At some point, the discussion turned towards street food and our host asked, “Are you hungry now?” By this time it was already 8:00 and we were a bit famished. He sent one of the other men out to the corner shop to bring back some traditional Turkish food for everyone, or so we assumed.
When the food arrived, we saw that they had only bought enough for us. Chickpeas and rice, bread, a tomato and bean soup, and a salty cucumber yogurt drink. After serving us, everyone got up and left so they wouldn’t be staring at us while we ate our meal.
“Now we just need to serve you a Turkish Coffee, and our mission will be complete.”
Before parting ways some 5 hours after arriving, we had learned a great deal about Turkey and what it’s like to live there. We had a tea, coffee, a meal, and a Turkish coffee all for free. We exchanged emails and phone numbers and were told that if we had any trouble, or needed anything while we were in Istanbul, we should not hesitate to give get a hold of them. Considering we didn’t spend a penny, I’d say that was some darn good hospitality.

2. A Man on the Asia Side

We took the ferry across the Bosphorus to the Asian side of Turkey. After stepping off the ferry, we unfurled our map to get a bearing on where we were. Then we heard the all too familiar “Excuse me, Excuse me,” from what we assumed to be a crafty undercover salesman. You know the kind. First they make small talk, ask you where you’re from, then tell you about some store or tour you absolutely have to see.
But what he said next shocked us, “Can I help you with anything?” That was it. He genuinely just wanted to help us out. He had nothing to sell us, and was only being kind. He helped us figure out where we were, and gave us some tips on what we could see nearby.

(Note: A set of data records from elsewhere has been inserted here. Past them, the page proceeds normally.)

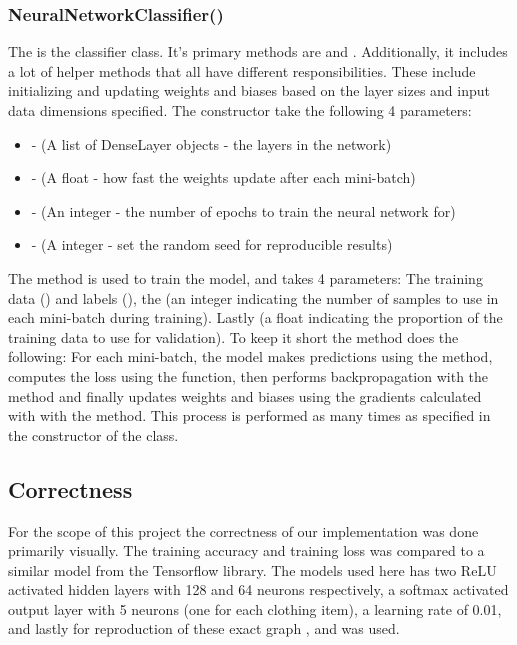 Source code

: \subsubsection{NeuralNetworkClassifier()}
The  is the classifier class.
It's primary methods are  and .
Additionally, it includes a lot of helper methods that all have different responsibilities.
These include initializing and updating weights and biases based on the layer sizes and input data dimensions specified.
The constructor take the following 4 parameters:\\
\begin{itemize}
    \item {} - (A list of DenseLayer objects - the layers in the network)
    \item {} - (A float - how fast the weights update after each mini-batch)
    \item {} - (An integer - the number of epochs to train the neural network for)
    \item {} - (A integer - set the random seed for reproducible results)
    \end{itemize}
\vspace{10pt}


The  method is used to train the model, and takes 4 parameters:
The training data () and labels (), the  (an integer indicating the number of samples to use in each mini-batch during training).
Lastly  (a float indicating the proportion of the training data to use for validation).
To keep it short the  method does the following:
For each mini-batch, the model makes predictions using the  method, computes the loss using the  function, then performs backpropagation with the  method and finally updates weights and biases using the gradients calculated with  with the  method.
This process is performed as many times as specified in the constructor of the class.

\subsection{Correctness}
For the scope of this project the correctness of our implementation was done primarily visually.
The training accuracy and training loss was compared to a similar model from the Tensorflow library.
The models used here has two ReLU activated hidden layers with 128 and 64 neurons respectively, a softmax activated output layer with 5 neurons (one for each clothing item), a learning rate of 0.01, and lastly for reproduction of these exact graph , and  was used.\\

3. Fast Food Bathroom Attendant

Here’s one of our dirty little secrets. In both Central America and Europe, public bathrooms generally cost money. Washrooms at fast food chains however are generally free for paying customers. We however have no scruples against sneaking into a chain restaurant’s bathroom and sneaking out without spending a dime. But it doesn’t always work. If you get caught, you are either denied entrance to the bathroom or forced to make a purchase.
It looked like things were headed that way for us when Ashley was stopped by one of the employees on the second floor of a fast food doner shop. He knew that we weren’t customers, and we knew that he knew. The moment was tense for just a split second until finally he said, “Toilet. Upstairs,”  and pointed us to the stairs.  We did our business and left. No questions asked.
These are just a few examples of the different hospitality we’ve noticed in Turkey that we have not seen anywhere else. The Turkish people are doing a very good job making us like them and their country.